At first coming off as Britain's answer to a Wes Anderson film, Submarine eventually morphs into something far darker and less pleasurable. Aided by a winning lead performance by Craig Roberts, the opening half of Richard Ayoade's debut feature is funny and charming, with brisk editing Chris Dickens and Nick Fenton and a wonderfully worked sense of time and place. However, the way Ayoade handled the shift in tone is troublesome. There's no nuance there and the abrupt change is distracting. Still, there are many pleasures to be found withing Submarine and I suspect it was garner a lot of fans with its refreshing take on American quirky indies. B

Kill List
Dir. Ben Wheatley
Running Time: 90mins

A film of three very different acts - domestic drama; action movie; horror - Ben Wheatley's Kill List is a rather confounding experience. The less you know about it the more intrigued you will be by it. I was curious as to where it was going, especially in those opening scenes where domestic non-bliss, although once it got there I found my interest waning. A third act about face, however, produces some truly visceral, terrifying cinema. Kill List is a curious film and probably demands more thought than I am able to give it right now. B-

The Innkeepers
Dir. Ti West
Running Time: 102mins

Ti West has, after two films, become one of the most interesting names in horror. Not content to make the same film like many others, West has followed up his terrifying 1980s homage The House of the Devil with this far more quaint and quieter scarer. Made with a very obvious wink at the audience, The Innkeepers succeeds due to the adorable charm of lead Sara Paxton and a gripping set of frights that work time and time again.

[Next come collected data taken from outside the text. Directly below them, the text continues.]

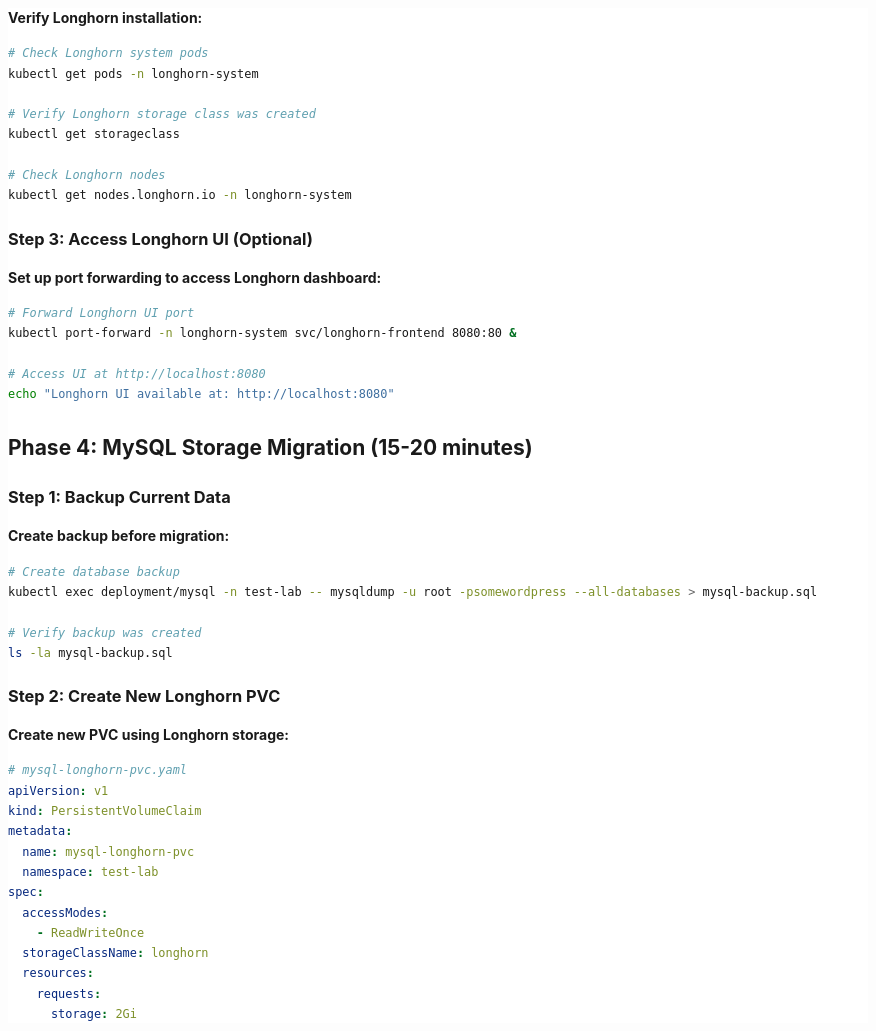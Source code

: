 **Verify Longhorn installation:**

```bash
# Check Longhorn system pods
kubectl get pods -n longhorn-system

# Verify Longhorn storage class was created
kubectl get storageclass

# Check Longhorn nodes
kubectl get nodes.longhorn.io -n longhorn-system
```

### Step 3: Access Longhorn UI (Optional)

**Set up port forwarding to access Longhorn dashboard:**

```bash
# Forward Longhorn UI port
kubectl port-forward -n longhorn-system svc/longhorn-frontend 8080:80 &

# Access UI at http://localhost:8080
echo "Longhorn UI available at: http://localhost:8080"
```

## Phase 4: MySQL Storage Migration (15-20 minutes)

### Step 1: Backup Current Data

**Create backup before migration:**

```bash
# Create database backup
kubectl exec deployment/mysql -n test-lab -- mysqldump -u root -psomewordpress --all-databases > mysql-backup.sql

# Verify backup was created
ls -la mysql-backup.sql
```

### Step 2: Create New Longhorn PVC

**Create new PVC using Longhorn storage:**

```yaml
# mysql-longhorn-pvc.yaml
apiVersion: v1
kind: PersistentVolumeClaim
metadata:
  name: mysql-longhorn-pvc
  namespace: test-lab
spec:
  accessModes:
    - ReadWriteOnce
  storageClassName: longhorn
  resources:
    requests:
      storage: 2Gi
```
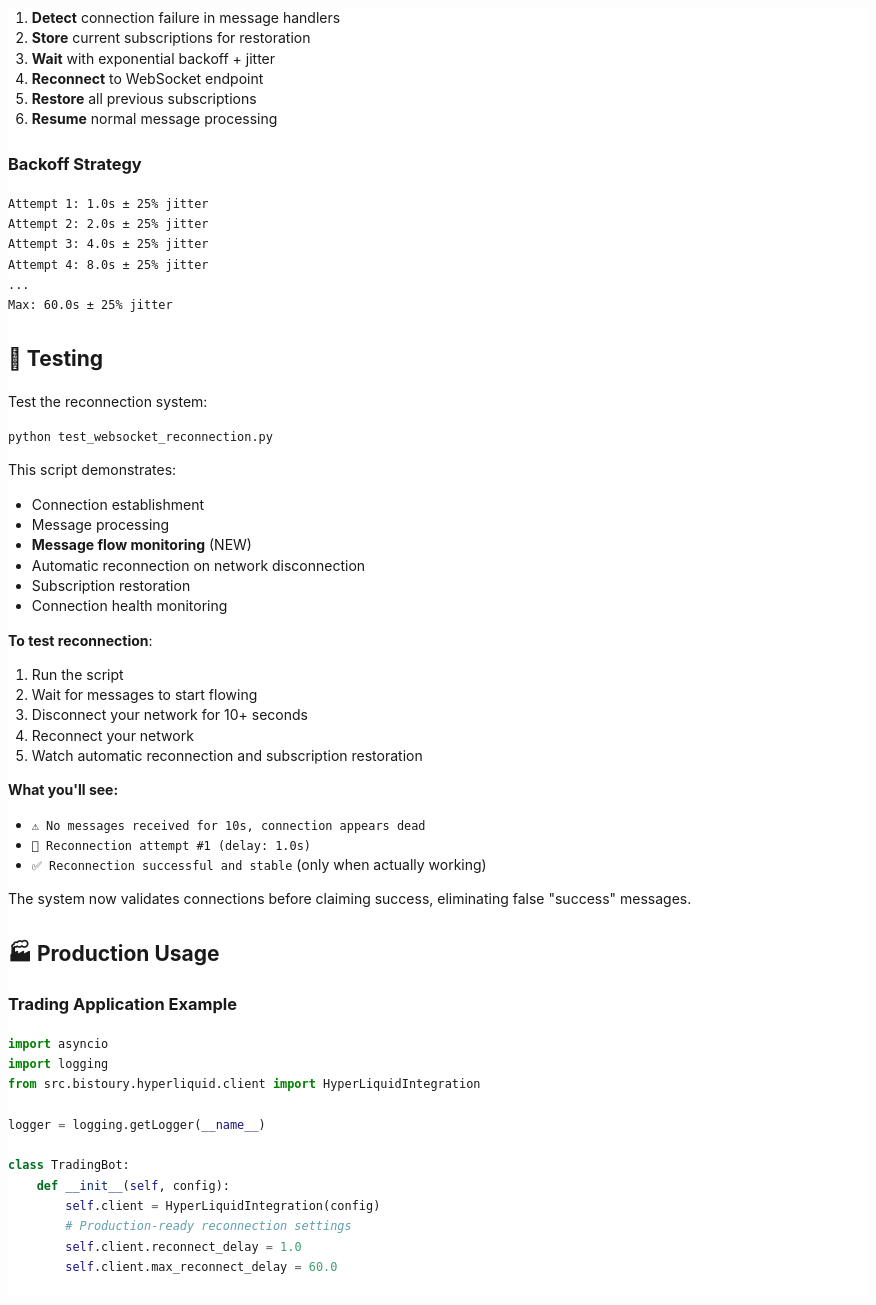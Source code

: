1. **Detect** connection failure in message handlers
2. **Store** current subscriptions for restoration
3. **Wait** with exponential backoff + jitter
4. **Reconnect** to WebSocket endpoint
5. **Restore** all previous subscriptions
6. **Resume** normal message processing

### Backoff Strategy

```
Attempt 1: 1.0s ± 25% jitter
Attempt 2: 2.0s ± 25% jitter  
Attempt 3: 4.0s ± 25% jitter
Attempt 4: 8.0s ± 25% jitter
...
Max: 60.0s ± 25% jitter
```

## 🧪 Testing

Test the reconnection system:

```bash
python test_websocket_reconnection.py
```

This script demonstrates:
- Connection establishment
- Message processing  
- **Message flow monitoring** (NEW)
- Automatic reconnection on network disconnection
- Subscription restoration
- Connection health monitoring

**To test reconnection**: 
1. Run the script
2. Wait for messages to start flowing
3. Disconnect your network for 10+ seconds  
4. Reconnect your network
5. Watch automatic reconnection and subscription restoration

**What you'll see:**
- `⚠️ No messages received for 10s, connection appears dead` 
- `🔄 Reconnection attempt #1 (delay: 1.0s)`
- `✅ Reconnection successful and stable` (only when actually working)

The system now validates connections before claiming success, eliminating false "success" messages.

## 🏭 Production Usage

### Trading Application Example

```python
import asyncio
import logging
from src.bistoury.hyperliquid.client import HyperLiquidIntegration

logger = logging.getLogger(__name__)

class TradingBot:
    def __init__(self, config):
        self.client = HyperLiquidIntegration(config)
        # Production-ready reconnection settings
        self.client.reconnect_delay = 1.0
        self.client.max_reconnect_delay = 60.0
    
```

It still saddens me to know that The House of the Devil never got a release in country. I was able to see it a local horror film festival, but no subsequent DVD release has ever eventuated. Such a shame that people haven't been able to see it without illegal downloading because it's a doozy of a horror flick. West appears to have learnt a thing or two as well since there are no pacing issues and the third act is a considerable step in the right direction. I can only hope that local audiences get the chance to see The Innkeepers at some point as it works far better than many horror films that get a release. It's got a kindred spirit in Insidious, and I think if you mixed the two films together they would actually make a perfect horror movie. As it stands? B+

MIFF TALES:
I somehow made it through five films yesterday despite battling the flu. I have popped so many pills and drank so many blackcurrent lemsips and yet it still hangs around. If you notice my writing in these entries tends to drift off or sound disconnected, it's probably because I don't feel like myself right now. This is getting very tiresome.

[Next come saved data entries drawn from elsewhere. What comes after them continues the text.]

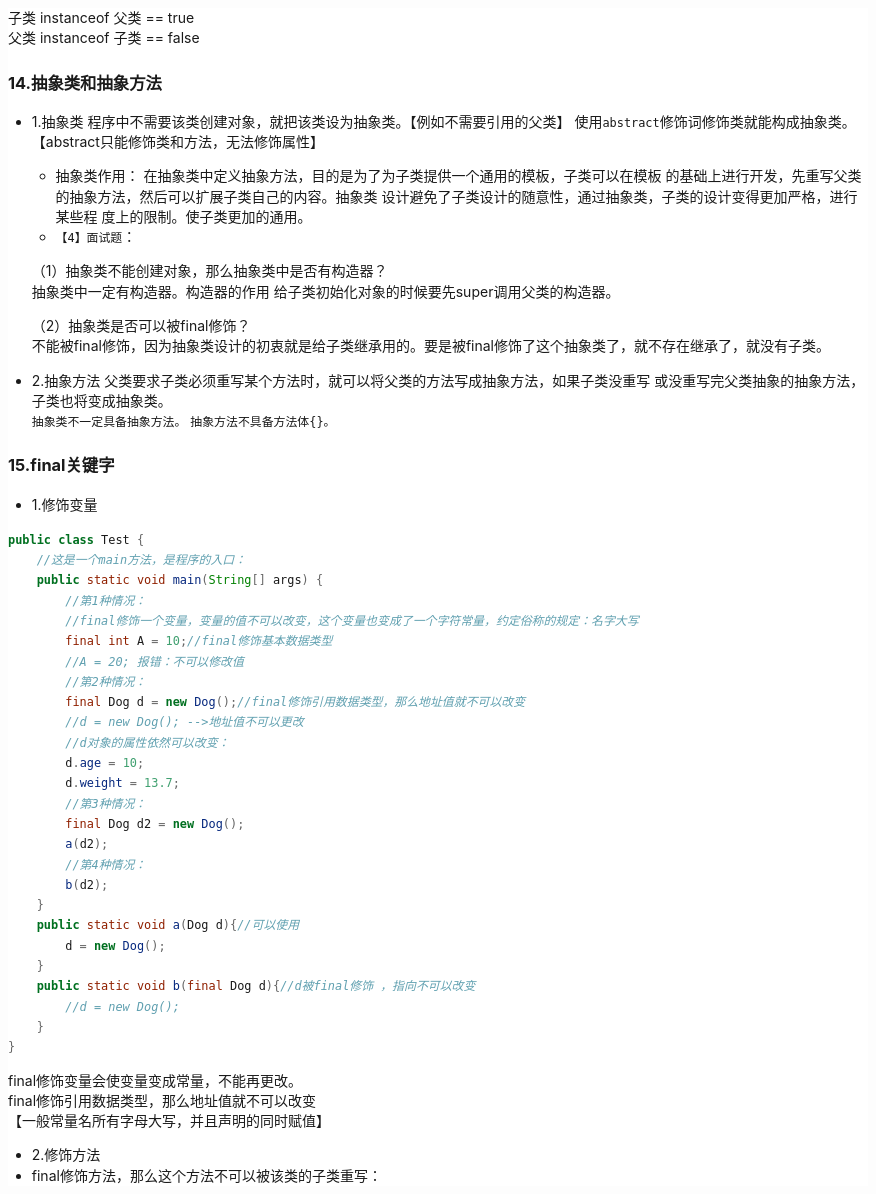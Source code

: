 子类 instanceof 父类 == true<br>
父类 instanceof 子类 == false

### 14.抽象类和抽象方法
- 1.抽象类
程序中不需要该类创建对象，就把该类设为抽象类。【例如不需要引用的父类】
使用`abstract`修饰词修饰类就能构成抽象类。【abstract只能修饰类和方法，无法修饰属性】
  - 抽象类作用：
  在抽象类中定义抽象方法，目的是为了为子类提供一个通用的模板，子类可以在模板
  的基础上进行开发，先重写父类的抽象方法，然后可以扩展子类自己的内容。抽象类
  设计避免了子类设计的随意性，通过抽象类，子类的设计变得更加严格，进行某些程
  度上的限制。使子类更加的通用。
  - `【4】面试题`：
  
  （1）抽象类不能创建对象，那么抽象类中是否有构造器？<br>
抽象类中一定有构造器。构造器的作用  给子类初始化对象的时候要先super调用父类的构造器。

  （2）抽象类是否可以被final修饰？<br>
不能被final修饰，因为抽象类设计的初衷就是给子类继承用的。要是被final修饰了这个抽象类了，就不存在继承了，就没有子类。


- 2.抽象方法
父类要求子类必须重写某个方法时，就可以将父类的方法写成抽象方法，如果子类没重写
或没重写完父类抽象的抽象方法，子类也将变成抽象类。<br>
`抽象类不一定具备抽象方法。`
`抽象方法不具备方法体{}。`

### 15.final关键字
- 1.修饰变量
```java
public class Test {
    //这是一个main方法，是程序的入口：
    public static void main(String[] args) {
        //第1种情况：
        //final修饰一个变量，变量的值不可以改变，这个变量也变成了一个字符常量，约定俗称的规定：名字大写
        final int A = 10;//final修饰基本数据类型
        //A = 20; 报错：不可以修改值
        //第2种情况：
        final Dog d = new Dog();//final修饰引用数据类型，那么地址值就不可以改变
        //d = new Dog(); -->地址值不可以更改
        //d对象的属性依然可以改变：
        d.age = 10;
        d.weight = 13.7;
        //第3种情况：
        final Dog d2 = new Dog();
        a(d2);
        //第4种情况：
        b(d2);
    }
    public static void a(Dog d){//可以使用
        d = new Dog();
    }
    public static void b(final Dog d){//d被final修饰 ，指向不可以改变
        //d = new Dog();
    }
}
```
final修饰变量会使变量变成常量，不能再更改。<br>
final修饰引用数据类型，那么地址值就不可以改变<br>
【一般常量名所有字母大写，并且声明的同时赋值】
- 2.修饰方法
- 
  final修饰方法，那么这个方法不可以被该类的子类重写：
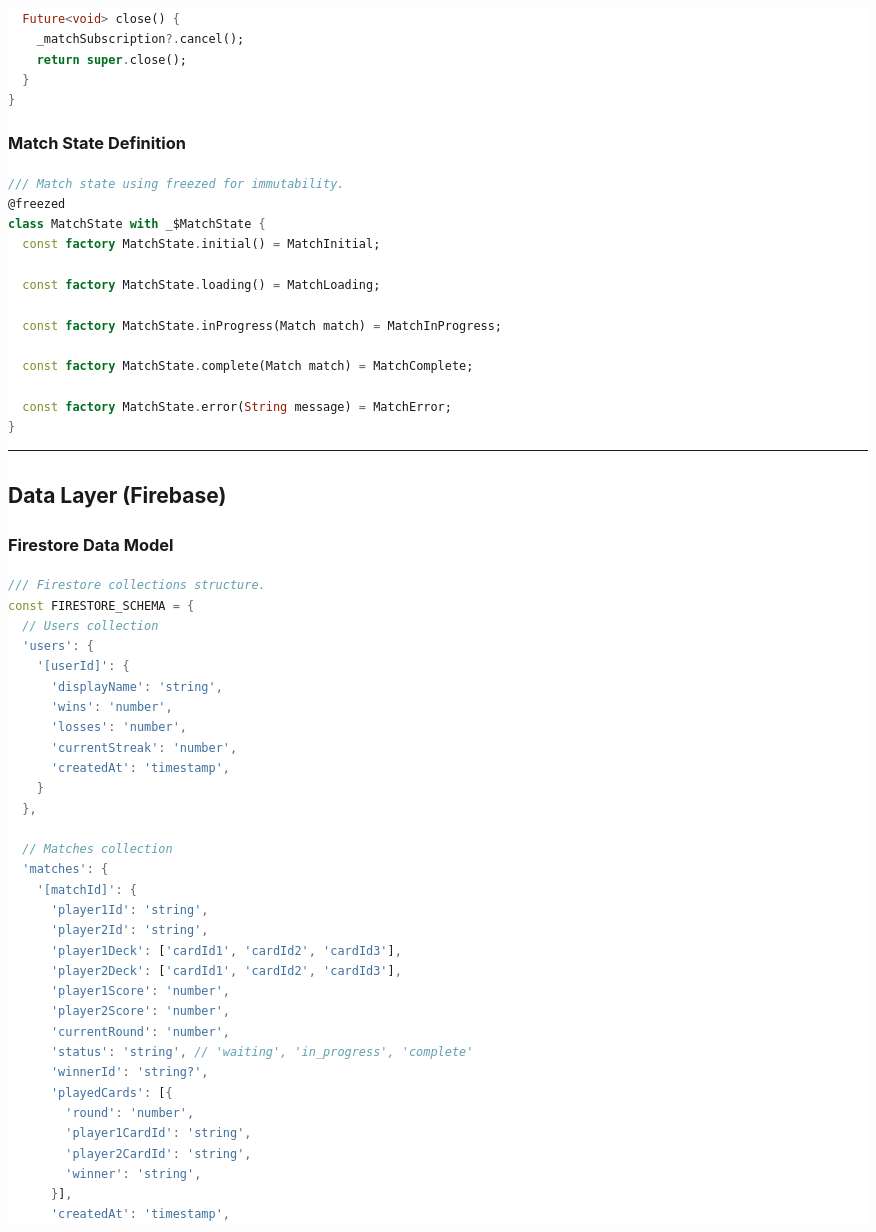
```dart
  Future<void> close() {
    _matchSubscription?.cancel();
    return super.close();
  }
}
```

### Match State Definition

```dart
/// Match state using freezed for immutability.
@freezed
class MatchState with _$MatchState {
  const factory MatchState.initial() = MatchInitial;
  
  const factory MatchState.loading() = MatchLoading;
  
  const factory MatchState.inProgress(Match match) = MatchInProgress;
  
  const factory MatchState.complete(Match match) = MatchComplete;
  
  const factory MatchState.error(String message) = MatchError;
}
```

---

## Data Layer (Firebase)

### Firestore Data Model

```dart
/// Firestore collections structure.
const FIRESTORE_SCHEMA = {
  // Users collection
  'users': {
    '[userId]': {
      'displayName': 'string',
      'wins': 'number',
      'losses': 'number',
      'currentStreak': 'number',
      'createdAt': 'timestamp',
    }
  },
  
  // Matches collection
  'matches': {
    '[matchId]': {
      'player1Id': 'string',
      'player2Id': 'string',
      'player1Deck': ['cardId1', 'cardId2', 'cardId3'],
      'player2Deck': ['cardId1', 'cardId2', 'cardId3'],
      'player1Score': 'number',
      'player2Score': 'number',
      'currentRound': 'number',
      'status': 'string', // 'waiting', 'in_progress', 'complete'
      'winnerId': 'string?',
      'playedCards': [{
        'round': 'number',
        'player1CardId': 'string',
        'player2CardId': 'string',
        'winner': 'string',
      }],
      'createdAt': 'timestamp',
```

Not as tiresome, however, as the technical issues a near sold out crowd experienced at Cave of Forgotten Dreams. Not just one, but several! At first the film began to play with distorted sound. As @FeNi64 humourously put it on Twitter: "It sounded like Stephen Hawking on flat batteries." That this is an apt description is all very o_O you know? Still, the pandemonium that erupted through the Hoyts cinema was like nothing I had ever witness before. Patrons, a lot of them, were stomping their feet, booing, chanting... anything to get the attention of the festival staff so they would do something. I heard later in the evening from someone who was standing next to festival director Michelle Carey when she got the phone call and she was none too pleased.

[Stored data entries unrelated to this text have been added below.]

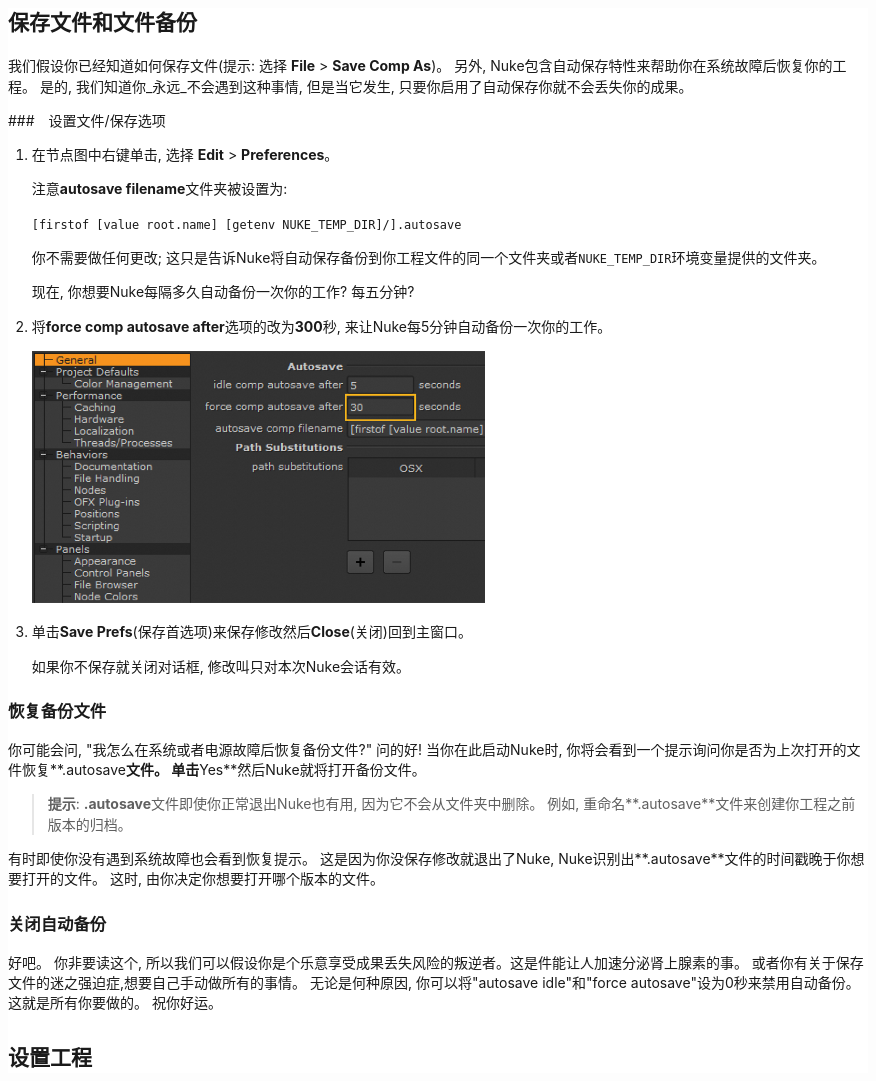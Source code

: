 ## 保存文件和文件备份

我们假设你已经知道如何保存文件(提示: 选择 **File** > **Save Comp As**)。 另外, Nuke包含自动保存特性来帮助你在系统故障后恢复你的工程。 是的, 我们知道你_永远_不会遇到这种事情, 但是当它发生, 只要你启用了自动保存你就不会丢失你的成果。

###　设置文件/保存选项

1. 在节点图中右键单击, 选择 **Edit** > **Preferences**。

   注意**autosave filename**文件夹被设置为:

   `[firstof [value root.name] [getenv NUKE_TEMP_DIR]/].autosave`

   你不需要做任何更改; 这只是告诉Nuke将自动保存备份到你工程文件的同一个文件夹或者`NUKE_TEMP_DIR`环境变量提供的文件夹。

   现在, 你想要Nuke每隔多久自动备份一次你的工作? 每五分钟?

2. 将**force comp autosave after**选项的改为**300**秒, 来让Nuke每5分钟自动备份一次你的工作。

   ![](.\pic\tutorial1_9.png)

3. 单击**Save Prefs**(保存首选项)来保存修改然后**Close**(关闭)回到主窗口。

   如果你不保存就关闭对话框, 修改叫只对本次Nuke会话有效。

### 恢复备份文件

你可能会问, "我怎么在系统或者电源故障后恢复备份文件?" 问的好! 当你在此启动Nuke时, 你将会看到一个提示询问你是否为上次打开的文件恢复**.autosave**文件。 单击**Yes**然后Nuke就将打开备份文件。

> **提示**: **.autosave**文件即使你正常退出Nuke也有用, 因为它不会从文件夹中删除。 例如, 重命名**.autosave**文件来创建你工程之前版本的归档。

有时即使你没有遇到系统故障也会看到恢复提示。 这是因为你没保存修改就退出了Nuke, Nuke识别出**.autosave**文件的时间戳晚于你想要打开的文件。 这时, 由你决定你想要打开哪个版本的文件。

### 关闭自动备份

好吧。 你非要读这个, 所以我们可以假设你是个乐意享受成果丢失风险的叛逆者。这是件能让人加速分泌肾上腺素的事。 或者你有关于保存文件的迷之强迫症,想要自己手动做所有的事情。 无论是何种原因, 你可以将"autosave idle"和"force autosave"设为0秒来禁用自动备份。 这就是所有你要做的。 祝你好运。

## 设置工程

Once they finally got the film going from the start again the crowd couldn't have expected what would come next: During the "postscript" sequence (the bit about albino crocodiles) the film just stopped. Another wave of moans and groans swept across the cinema as one employee valiantly tried to keep us all in check. Several people got up to leave. I didn't. However, once the film started up again and then froze AGAIN? I grabbed my stuff and left. Such is the burden of a person seeing 60 films at a festival.